**Data:**
==============================
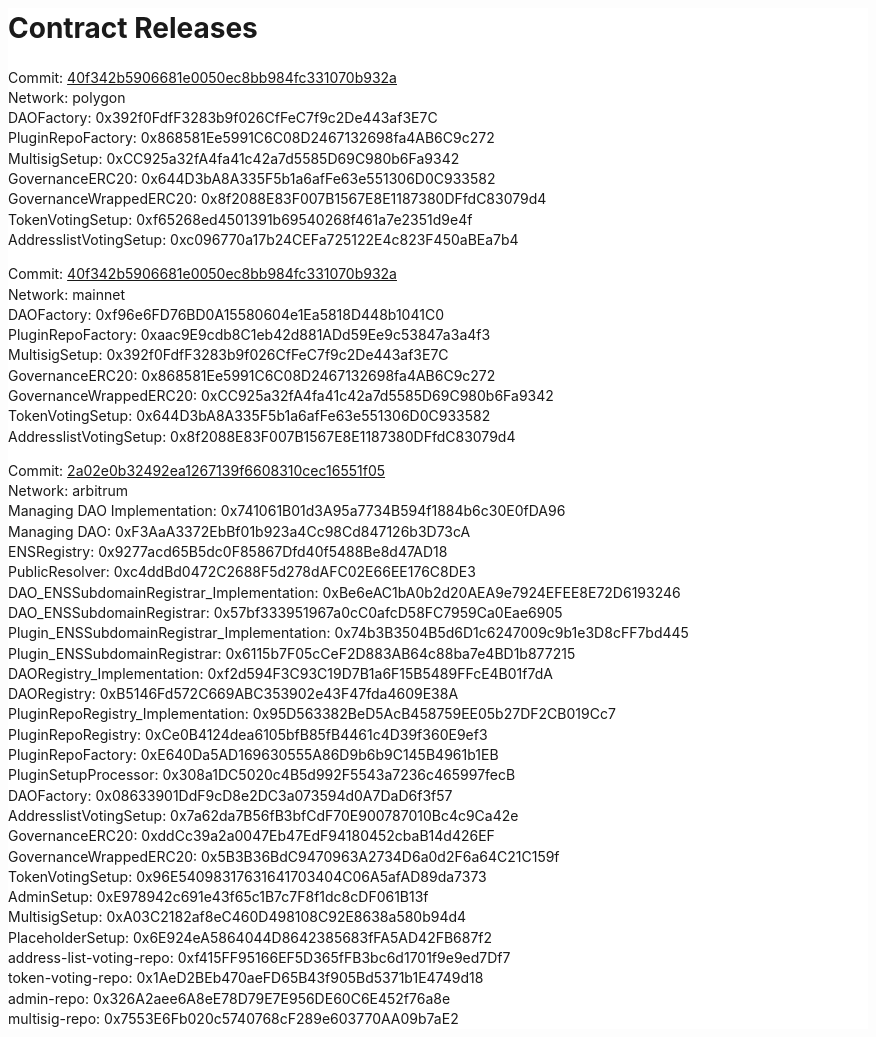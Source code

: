 # Contract Releases

Commit: [40f342b5906681e0050ec8bb984fc331070b932a](https://github.com/aragon/osx/commit/40f342b5906681e0050ec8bb984fc331070b932a)  
Network: polygon  
DAOFactory: 0x392f0FdfF3283b9f026CfFeC7f9c2De443af3E7C  
PluginRepoFactory: 0x868581Ee5991C6C08D2467132698fa4AB6C9c272  
MultisigSetup: 0xCC925a32fA4fa41c42a7d5585D69C980b6Fa9342  
GovernanceERC20: 0x644D3bA8A335F5b1a6afFe63e551306D0C933582  
GovernanceWrappedERC20: 0x8f2088E83F007B1567E8E1187380DFfdC83079d4  
TokenVotingSetup: 0xf65268ed4501391b69540268f461a7e2351d9e4f  
AddresslistVotingSetup: 0xc096770a17b24CEFa725122E4c823F450aBEa7b4

Commit: [40f342b5906681e0050ec8bb984fc331070b932a](https://github.com/aragon/osx/commit/40f342b5906681e0050ec8bb984fc331070b932a)  
Network: mainnet  
DAOFactory: 0xf96e6FD76BD0A15580604e1Ea5818D448b1041C0  
PluginRepoFactory: 0xaac9E9cdb8C1eb42d881ADd59Ee9c53847a3a4f3  
MultisigSetup: 0x392f0FdfF3283b9f026CfFeC7f9c2De443af3E7C  
GovernanceERC20: 0x868581Ee5991C6C08D2467132698fa4AB6C9c272  
GovernanceWrappedERC20: 0xCC925a32fA4fa41c42a7d5585D69C980b6Fa9342  
TokenVotingSetup: 0x644D3bA8A335F5b1a6afFe63e551306D0C933582  
AddresslistVotingSetup: 0x8f2088E83F007B1567E8E1187380DFfdC83079d4

Commit: [2a02e0b32492ea1267139f6608310cec16551f05](https://github.com/aragon/osx/commit/2a02e0b32492ea1267139f6608310cec16551f05)  
Network: arbitrum  
Managing DAO Implementation: 0x741061B01d3A95a7734B594f1884b6c30E0fDA96  
Managing DAO: 0xF3AaA3372EbBf01b923a4Cc98Cd847126b3D73cA  
ENSRegistry: 0x9277acd65B5dc0F85867Dfd40f5488Be8d47AD18  
PublicResolver: 0xc4ddBd0472C2688F5d278dAFC02E66EE176C8DE3  
DAO_ENSSubdomainRegistrar_Implementation: 0xBe6eAC1bA0b2d20AEA9e7924EFEE8E72D6193246  
DAO_ENSSubdomainRegistrar: 0x57bf333951967a0cC0afcD58FC7959Ca0Eae6905  
Plugin_ENSSubdomainRegistrar_Implementation: 0x74b3B3504B5d6D1c6247009c9b1e3D8cFF7bd445  
Plugin_ENSSubdomainRegistrar: 0x6115b7F05cCeF2D883AB64c88ba7e4BD1b877215  
DAORegistry_Implementation: 0xf2d594F3C93C19D7B1a6F15B5489FFcE4B01f7dA  
DAORegistry: 0xB5146Fd572C669ABC353902e43F47fda4609E38A  
PluginRepoRegistry_Implementation: 0x95D563382BeD5AcB458759EE05b27DF2CB019Cc7  
PluginRepoRegistry: 0xCe0B4124dea6105bfB85fB4461c4D39f360E9ef3  
PluginRepoFactory: 0xE640Da5AD169630555A86D9b6b9C145B4961b1EB  
PluginSetupProcessor: 0x308a1DC5020c4B5d992F5543a7236c465997fecB  
DAOFactory: 0x08633901DdF9cD8e2DC3a073594d0A7DaD6f3f57  
AddresslistVotingSetup: 0x7a62da7B56fB3bfCdF70E900787010Bc4c9Ca42e  
GovernanceERC20: 0xddCc39a2a0047Eb47EdF94180452cbaB14d426EF  
GovernanceWrappedERC20: 0x5B3B36BdC9470963A2734D6a0d2F6a64C21C159f  
TokenVotingSetup: 0x96E54098317631641703404C06A5afAD89da7373  
AdminSetup: 0xE978942c691e43f65c1B7c7F8f1dc8cDF061B13f  
MultisigSetup: 0xA03C2182af8eC460D498108C92E8638a580b94d4  
PlaceholderSetup: 0x6E924eA5864044D8642385683fFA5AD42FB687f2  
address-list-voting-repo: 0xf415FF95166EF5D365fFB3bc6d1701f9e9ed7Df7  
token-voting-repo: 0x1AeD2BEb470aeFD65B43f905Bd5371b1E4749d18  
admin-repo: 0x326A2aee6A8eE78D79E7E956DE60C6E452f76a8e  
multisig-repo: 0x7553E6Fb020c5740768cF289e603770AA09b7aE2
==============================
**Your goal:** Keep each line of the records exactly as it is while transcribing them, but leave the images behind.

**Exercise response:**
Source code

: # Contract Releases

Commit: [40f342b5906681e0050ec8bb984fc331070b932a](https://github.com/aragon/osx/commit/40f342b5906681e0050ec8bb984fc331070b932a)  
Network: polygon  
DAOFactory: 0x392f0FdfF3283b9f026CfFeC7f9c2De443af3E7C  
PluginRepoFactory: 0x868581Ee5991C6C08D2467132698fa4AB6C9c272  
MultisigSetup: 0xCC925a32fA4fa41c42a7d5585D69C980b6Fa9342  
GovernanceERC20: 0x644D3bA8A335F5b1a6afFe63e551306D0C933582  
GovernanceWrappedERC20: 0x8f2088E83F007B1567E8E1187380DFfdC83079d4  
TokenVotingSetup: 0xf65268ed4501391b69540268f461a7e2351d9e4f  
AddresslistVotingSetup: 0xc096770a17b24CEFa725122E4c823F450aBEa7b4

Commit: [40f342b5906681e0050ec8bb984fc331070b932a](https://github.com/aragon/osx/commit/40f342b5906681e0050ec8bb984fc331070b932a)  
Network: mainnet  
DAOFactory: 0xf96e6FD76BD0A15580604e1Ea5818D448b1041C0  
PluginRepoFactory: 0xaac9E9cdb8C1eb42d881ADd59Ee9c53847a3a4f3  
MultisigSetup: 0x392f0FdfF3283b9f026CfFeC7f9c2De443af3E7C  
GovernanceERC20: 0x868581Ee5991C6C08D2467132698fa4AB6C9c272  
GovernanceWrappedERC20: 0xCC925a32fA4fa41c42a7d5585D69C980b6Fa9342  
TokenVotingSetup: 0x644D3bA8A335F5b1a6afFe63e551306D0C933582  
AddresslistVotingSetup: 0x8f2088E83F007B1567E8E1187380DFfdC83079d4

Commit: [2a02e0b32492ea1267139f6608310cec16551f05](https://github.com/aragon/osx/commit/2a02e0b32492ea1267139f6608310cec16551f05)  
Network: arbitrum  
Managing DAO Implementation: 0x741061B01d3A95a7734B594f1884b6c30E0fDA96  
Managing DAO: 0xF3AaA3372EbBf01b923a4Cc98Cd847126b3D73cA  
ENSRegistry: 0x9277acd65B5dc0F85867Dfd40f5488Be8d47AD18  
PublicResolver: 0xc4ddBd0472C2688F5d278dAFC02E66EE176C8DE3  
DAO_ENSSubdomainRegistrar_Implementation: 0xBe6eAC1bA0b2d20AEA9e7924EFEE8E72D6193246  
DAO_ENSSubdomainRegistrar: 0x57bf333951967a0cC0afcD58FC7959Ca0Eae6905  
Plugin_ENSSubdomainRegistrar_Implementation: 0x74b3B3504B5d6D1c6247009c9b1e3D8cFF7bd445  
Plugin_ENSSubdomainRegistrar: 0x6115b7F05cCeF2D883AB64c88ba7e4BD1b877215  
DAORegistry_Implementation: 0xf2d594F3C93C19D7B1a6F15B5489FFcE4B01f7dA  
DAORegistry: 0xB5146Fd572C669ABC353902e43F47fda4609E38A  
PluginRepoRegistry_Implementation: 0x95D563382BeD5AcB458759EE05b27DF2CB019Cc7  
PluginRepoRegistry: 0xCe0B4124dea6105bfB85fB4461c4D39f360E9ef3  
PluginRepoFactory: 0xE640Da5AD169630555A86D9b6b9C145B4961b1EB  
PluginSetupProcessor: 0x308a1DC5020c4B5d992F5543a7236c465997fecB  
DAOFactory: 0x08633901DdF9cD8e2DC3a073594d0A7DaD6f3f57  
AddresslistVotingSetup: 0x7a62da7B56fB3bfCdF70E900787010Bc4c9Ca42e  
GovernanceERC20: 0xddCc39a2a0047Eb47EdF94180452cbaB14d426EF  
GovernanceWrappedERC20: 0x5B3B36BdC9470963A2734D6a0d2F6a64C21C159f  
TokenVotingSetup: 0x96E54098317631641703404C06A5afAD89da7373  
AdminSetup: 0xE978942c691e43f65c1B7c7F8f1dc8cDF061B13f  
MultisigSetup: 0xA03C2182af8eC460D498108C92E8638a580b94d4  
PlaceholderSetup: 0x6E924eA5864044D8642385683fFA5AD42FB687f2  
address-list-voting-repo: 0xf415FF95166EF5D365fFB3bc6d1701f9e9ed7Df7  
token-voting-repo: 0x1AeD2BEb470aeFD65B43f905Bd5371b1E4749d18  
admin-repo: 0x326A2aee6A8eE78D79E7E956DE60C6E452f76a8e  
multisig-repo: 0x7553E6Fb020c5740768cF289e603770AA09b7aE2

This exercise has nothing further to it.